Add Ray and CollisionResults to TempVars

Ok, this is a very small thing, but as i often need ray and collisionresults in controllers i used to add them in the attribute of controller. In this way, i don’t recreate ray and collisionresults every frame. However, i still create them as “temporary variables”, and, for this reason, i think that it would be better to have these thing in a tempvars. I am maybe wrong however.

It’s not a big improvement (at all) but it’s also not hard to do and harmless for the stability of the sdk.

Ok, maybe that create a topic for that is an overkill, and maybe i am spamming the forum for nothing ^^.

I think it’s dangerous and usually unnecessary for users to use TempVars at all. You have the ability to keep state. The lower level framework code does not.

And for CollisionResults there is no point since you cannot possibly avoid creating garbage. One more pointer is not going to matter.

About the tempvars, i know that it’s a dangerous thing, but we can easily add some code to detect a leak (just check that all the tempvars are back) at the end of the application - and so be able to detect it while coding.

If i have thousands of object that perform ray tests but sequentially, i don’t need to have thousands of ray and collisionresults - i just need one, or one per thread if i use multithreading. This is the point of TempVars i think.

The idea that some attributes are just here as temporary variable is so real that even in java you have a keyword “transient” to mark an attribute as “garbage”.

And there is an easy way to avoid all the leak with tempvars

[java]
void aMethod()
{
TempVars vars = TempVars.get();

theRealMethod(vars);

vars.release();
}

[/java]

In this way, you can do whatever you want in the “theRealMethod” method (except release the vars :slight_smile: ), including returns in the middle of the code, and the vars will still be release after.

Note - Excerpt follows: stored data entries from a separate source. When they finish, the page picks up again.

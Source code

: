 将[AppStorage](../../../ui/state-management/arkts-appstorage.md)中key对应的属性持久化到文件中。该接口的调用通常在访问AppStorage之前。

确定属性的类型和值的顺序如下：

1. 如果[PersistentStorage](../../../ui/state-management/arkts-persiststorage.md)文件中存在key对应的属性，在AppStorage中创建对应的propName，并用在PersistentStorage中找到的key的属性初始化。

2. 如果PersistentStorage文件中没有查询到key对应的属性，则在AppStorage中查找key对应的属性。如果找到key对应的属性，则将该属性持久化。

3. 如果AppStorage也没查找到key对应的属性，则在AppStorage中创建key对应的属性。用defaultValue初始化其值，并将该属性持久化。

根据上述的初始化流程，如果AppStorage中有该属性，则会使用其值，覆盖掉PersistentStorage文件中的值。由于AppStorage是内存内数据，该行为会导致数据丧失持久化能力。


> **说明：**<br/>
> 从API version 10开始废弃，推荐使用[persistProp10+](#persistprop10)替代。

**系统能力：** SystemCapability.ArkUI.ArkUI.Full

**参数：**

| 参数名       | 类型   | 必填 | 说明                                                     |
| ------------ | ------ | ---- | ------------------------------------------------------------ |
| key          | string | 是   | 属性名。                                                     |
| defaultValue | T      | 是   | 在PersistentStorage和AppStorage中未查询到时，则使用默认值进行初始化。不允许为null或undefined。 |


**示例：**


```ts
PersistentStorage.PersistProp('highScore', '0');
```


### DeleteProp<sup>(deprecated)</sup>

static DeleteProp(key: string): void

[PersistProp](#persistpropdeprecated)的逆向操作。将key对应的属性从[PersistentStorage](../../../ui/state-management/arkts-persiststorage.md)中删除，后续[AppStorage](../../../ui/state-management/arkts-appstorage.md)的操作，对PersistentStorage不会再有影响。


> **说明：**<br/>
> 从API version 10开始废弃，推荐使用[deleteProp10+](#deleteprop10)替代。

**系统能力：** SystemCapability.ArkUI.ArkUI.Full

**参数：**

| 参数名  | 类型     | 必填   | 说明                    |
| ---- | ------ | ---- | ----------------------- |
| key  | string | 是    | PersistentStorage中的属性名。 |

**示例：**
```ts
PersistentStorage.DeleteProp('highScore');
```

Transient marks a field as non-persistable. Which is quite a bit different than “temporary”.

You cannot just check at the end of application because strange errors would have cropped up oddly long before then… and potentially end up hiding themselves.

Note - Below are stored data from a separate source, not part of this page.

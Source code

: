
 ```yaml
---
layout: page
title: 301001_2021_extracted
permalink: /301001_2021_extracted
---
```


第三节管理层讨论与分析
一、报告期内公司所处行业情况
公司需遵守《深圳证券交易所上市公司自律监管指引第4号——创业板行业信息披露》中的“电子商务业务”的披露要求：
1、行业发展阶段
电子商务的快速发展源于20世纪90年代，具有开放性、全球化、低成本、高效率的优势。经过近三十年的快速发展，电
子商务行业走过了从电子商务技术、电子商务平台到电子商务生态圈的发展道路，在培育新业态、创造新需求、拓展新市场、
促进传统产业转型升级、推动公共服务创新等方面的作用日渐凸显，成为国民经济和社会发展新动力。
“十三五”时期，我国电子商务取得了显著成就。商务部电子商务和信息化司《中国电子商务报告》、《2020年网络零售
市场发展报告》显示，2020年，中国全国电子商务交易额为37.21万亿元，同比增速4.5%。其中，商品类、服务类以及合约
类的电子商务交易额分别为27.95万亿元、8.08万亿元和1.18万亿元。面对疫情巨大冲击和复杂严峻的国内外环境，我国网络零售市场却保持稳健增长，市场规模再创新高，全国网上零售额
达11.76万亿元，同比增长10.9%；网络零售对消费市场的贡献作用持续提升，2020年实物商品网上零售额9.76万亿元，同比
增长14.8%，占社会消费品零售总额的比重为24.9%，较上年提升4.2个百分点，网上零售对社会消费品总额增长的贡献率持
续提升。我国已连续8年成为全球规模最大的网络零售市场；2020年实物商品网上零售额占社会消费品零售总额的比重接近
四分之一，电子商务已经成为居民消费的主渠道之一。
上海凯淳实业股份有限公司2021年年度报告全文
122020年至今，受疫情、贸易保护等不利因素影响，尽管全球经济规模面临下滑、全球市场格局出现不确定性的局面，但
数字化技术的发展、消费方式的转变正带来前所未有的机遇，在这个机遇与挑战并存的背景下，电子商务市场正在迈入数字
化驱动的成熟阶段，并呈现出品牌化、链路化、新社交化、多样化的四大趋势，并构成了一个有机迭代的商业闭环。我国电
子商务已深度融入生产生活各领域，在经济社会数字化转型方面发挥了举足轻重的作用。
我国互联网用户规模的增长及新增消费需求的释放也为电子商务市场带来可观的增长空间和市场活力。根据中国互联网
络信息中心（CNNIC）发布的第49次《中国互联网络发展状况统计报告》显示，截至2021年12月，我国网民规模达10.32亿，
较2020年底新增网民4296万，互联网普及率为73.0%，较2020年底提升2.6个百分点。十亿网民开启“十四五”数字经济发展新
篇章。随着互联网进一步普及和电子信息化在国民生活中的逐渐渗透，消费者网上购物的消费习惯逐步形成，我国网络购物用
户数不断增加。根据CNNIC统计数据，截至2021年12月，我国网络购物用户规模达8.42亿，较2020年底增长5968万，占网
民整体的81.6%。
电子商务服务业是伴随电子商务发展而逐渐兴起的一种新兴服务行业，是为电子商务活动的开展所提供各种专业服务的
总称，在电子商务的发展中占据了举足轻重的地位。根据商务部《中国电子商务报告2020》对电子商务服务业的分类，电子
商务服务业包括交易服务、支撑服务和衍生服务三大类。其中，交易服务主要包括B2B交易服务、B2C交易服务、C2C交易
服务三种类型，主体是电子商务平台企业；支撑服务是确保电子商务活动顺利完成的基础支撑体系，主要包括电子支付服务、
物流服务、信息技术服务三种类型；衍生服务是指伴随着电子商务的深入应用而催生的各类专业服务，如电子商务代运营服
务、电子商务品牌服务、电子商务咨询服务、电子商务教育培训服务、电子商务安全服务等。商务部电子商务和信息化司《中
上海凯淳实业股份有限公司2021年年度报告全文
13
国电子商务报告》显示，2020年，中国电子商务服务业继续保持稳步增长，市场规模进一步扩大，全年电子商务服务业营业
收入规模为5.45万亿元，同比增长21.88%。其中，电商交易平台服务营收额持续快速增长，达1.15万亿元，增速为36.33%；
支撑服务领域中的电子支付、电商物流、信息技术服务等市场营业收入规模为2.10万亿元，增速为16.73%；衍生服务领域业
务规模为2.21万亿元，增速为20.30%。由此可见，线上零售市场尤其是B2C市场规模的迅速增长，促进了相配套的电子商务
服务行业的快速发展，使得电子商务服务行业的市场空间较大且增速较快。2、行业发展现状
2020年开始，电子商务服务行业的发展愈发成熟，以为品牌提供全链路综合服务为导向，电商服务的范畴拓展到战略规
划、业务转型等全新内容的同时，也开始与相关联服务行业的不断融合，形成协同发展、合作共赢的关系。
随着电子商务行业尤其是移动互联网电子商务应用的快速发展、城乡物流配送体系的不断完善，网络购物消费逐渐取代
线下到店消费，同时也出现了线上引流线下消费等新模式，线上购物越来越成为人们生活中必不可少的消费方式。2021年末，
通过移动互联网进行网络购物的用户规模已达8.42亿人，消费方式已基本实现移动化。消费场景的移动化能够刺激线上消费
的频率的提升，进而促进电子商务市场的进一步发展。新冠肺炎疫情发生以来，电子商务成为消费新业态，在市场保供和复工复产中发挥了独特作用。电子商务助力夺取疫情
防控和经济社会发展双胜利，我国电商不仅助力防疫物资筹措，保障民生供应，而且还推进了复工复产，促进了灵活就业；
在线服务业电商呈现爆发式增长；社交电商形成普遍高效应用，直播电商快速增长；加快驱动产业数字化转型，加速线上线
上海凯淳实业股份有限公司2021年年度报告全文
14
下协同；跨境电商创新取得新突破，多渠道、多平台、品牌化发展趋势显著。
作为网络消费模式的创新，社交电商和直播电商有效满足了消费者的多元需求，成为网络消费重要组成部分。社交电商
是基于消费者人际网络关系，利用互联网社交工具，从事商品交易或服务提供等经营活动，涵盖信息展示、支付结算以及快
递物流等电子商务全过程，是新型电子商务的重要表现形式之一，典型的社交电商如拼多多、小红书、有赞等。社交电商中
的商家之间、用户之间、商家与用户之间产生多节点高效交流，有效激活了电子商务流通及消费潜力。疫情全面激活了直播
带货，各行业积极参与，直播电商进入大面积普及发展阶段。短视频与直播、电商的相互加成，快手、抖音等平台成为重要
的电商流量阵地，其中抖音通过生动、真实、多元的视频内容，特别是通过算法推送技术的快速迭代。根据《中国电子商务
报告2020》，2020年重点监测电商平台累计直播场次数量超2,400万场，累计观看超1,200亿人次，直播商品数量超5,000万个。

At the application layer, you already have state holding objects… so just hold onto the stuff you need.

CollisionResults is one object with lots of objects inside it. Every time you cast a ray you are creating many many objects per collision… keeping the single CollisionResult wrapper is kind of a waste of time if you are just trying to avoid GC.

In your sample code, you already have a HUGE BUG. Which is why it’s so dangerous. If you don’t wrap your code in a try/finally then you risk leaking if an exception happens even if the outer code catches it and moves on. Now your application will be in an odd state.

This is why I say it’s bad for applications to use TempVars. It’s an ugly and dangerous thing that the engine must do to run efficiently on Android. You should store your state in your own objects. The code that uses TempVars does not have that option.

Also, try/finally would get you out of creating a dangerous method just to avoid managing the tempvars… which is in itself dangerous because now you have a method that separately must remember not to do anything like release them, etc… Just a really really bad idiom.